# 2 sided hard drive?



## granfire (Feb 23, 2011)

A problem I have never had before:
My hard drive space is divided.
1sthalf is about full. I am not sorry that 'Prison Tycoon Alcatraz' did not load, but I do need to worry...

How do I move stuff from one side to the other...the computer is about 4 years old by now... shows you how much serious stuff I do on this thing... the hard-drive outlived the flat screen monitor...hurray for packrat-ismn...


----------



## perceive (Feb 24, 2011)

I am guesing you use Windows?  What you need to look at is how much of the space you are using is installed by programs (mainly in "C:\Program Files") and how much is stuff like pdf files, mp3 files, movies etc.  The movies and other files can just be dragged to a new folder on the other half.  It may cause some errors such as "file dannot be found" in some media programs, but just point it to the new location.  Programs are a whole lot more complicated and usualy the best way is to uninstall and reinstall, not always practical of course.


----------



## Phenix_Rider (Feb 24, 2011)

2 sided?  As in you're running an old windows version that only recognized a small drive, or dual boot, or you have two drives in one case, and only one is connected?

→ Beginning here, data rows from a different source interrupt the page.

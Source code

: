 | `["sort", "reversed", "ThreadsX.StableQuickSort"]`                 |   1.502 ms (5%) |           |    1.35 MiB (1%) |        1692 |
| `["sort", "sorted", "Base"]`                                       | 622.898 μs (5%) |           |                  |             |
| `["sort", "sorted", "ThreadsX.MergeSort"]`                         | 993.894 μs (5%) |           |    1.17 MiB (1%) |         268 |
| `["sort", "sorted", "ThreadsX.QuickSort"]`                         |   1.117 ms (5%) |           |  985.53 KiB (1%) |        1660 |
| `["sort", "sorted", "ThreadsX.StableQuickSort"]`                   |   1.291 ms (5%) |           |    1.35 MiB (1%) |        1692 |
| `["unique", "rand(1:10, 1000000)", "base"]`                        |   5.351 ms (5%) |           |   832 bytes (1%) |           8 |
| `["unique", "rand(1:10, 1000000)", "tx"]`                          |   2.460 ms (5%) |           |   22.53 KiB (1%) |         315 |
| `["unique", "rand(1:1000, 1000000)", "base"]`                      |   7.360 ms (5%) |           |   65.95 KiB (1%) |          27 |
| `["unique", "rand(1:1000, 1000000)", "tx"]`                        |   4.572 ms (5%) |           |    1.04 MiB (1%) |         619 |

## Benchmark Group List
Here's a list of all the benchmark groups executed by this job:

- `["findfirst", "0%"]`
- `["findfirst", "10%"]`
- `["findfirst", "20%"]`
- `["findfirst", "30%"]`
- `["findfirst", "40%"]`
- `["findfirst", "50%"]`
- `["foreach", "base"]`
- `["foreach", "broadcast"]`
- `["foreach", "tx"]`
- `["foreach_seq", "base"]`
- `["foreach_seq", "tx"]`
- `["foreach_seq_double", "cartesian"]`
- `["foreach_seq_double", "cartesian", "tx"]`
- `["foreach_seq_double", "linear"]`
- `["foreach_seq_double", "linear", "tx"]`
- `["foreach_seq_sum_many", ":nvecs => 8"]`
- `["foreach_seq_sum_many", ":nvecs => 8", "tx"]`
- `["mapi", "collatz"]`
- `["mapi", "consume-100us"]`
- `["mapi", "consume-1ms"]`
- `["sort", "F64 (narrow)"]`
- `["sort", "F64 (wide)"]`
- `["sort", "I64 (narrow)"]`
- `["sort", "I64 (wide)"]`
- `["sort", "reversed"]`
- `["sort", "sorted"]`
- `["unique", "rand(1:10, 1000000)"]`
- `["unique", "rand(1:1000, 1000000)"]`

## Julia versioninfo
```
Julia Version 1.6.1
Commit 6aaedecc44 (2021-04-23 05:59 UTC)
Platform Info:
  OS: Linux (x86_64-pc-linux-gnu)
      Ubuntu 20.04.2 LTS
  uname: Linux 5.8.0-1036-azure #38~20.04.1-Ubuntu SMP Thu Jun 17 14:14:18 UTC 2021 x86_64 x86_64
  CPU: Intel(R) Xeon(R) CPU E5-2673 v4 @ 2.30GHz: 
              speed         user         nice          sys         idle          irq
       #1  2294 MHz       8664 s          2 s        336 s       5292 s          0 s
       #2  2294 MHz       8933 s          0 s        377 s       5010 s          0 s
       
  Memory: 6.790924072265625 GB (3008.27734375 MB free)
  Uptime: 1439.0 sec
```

If you're using windows, and both drives are accessible, just open a folder on each drive, drag and drop.  Having a drive full shouldn't keep you from running a program, unless you're using an inordinate amount of virtual memory.


----------



## granfire (Feb 24, 2011)

Vista 

What can I say, it was what I could get at the time to upgrade to what I needed, WoW be damned.

When I check my free space I see the /c part and another one...I think I have to check the address for it. naturally, the first is almost full, the second completely empty - and half of my memory listed in the specs...
Baffled, I never had to worry about that.

(one is called 'Acer' - C; the other 'Data' - D...)

So I need to figure out how to send from c to d...got it...


----------



## Phenix_Rider (Feb 25, 2011)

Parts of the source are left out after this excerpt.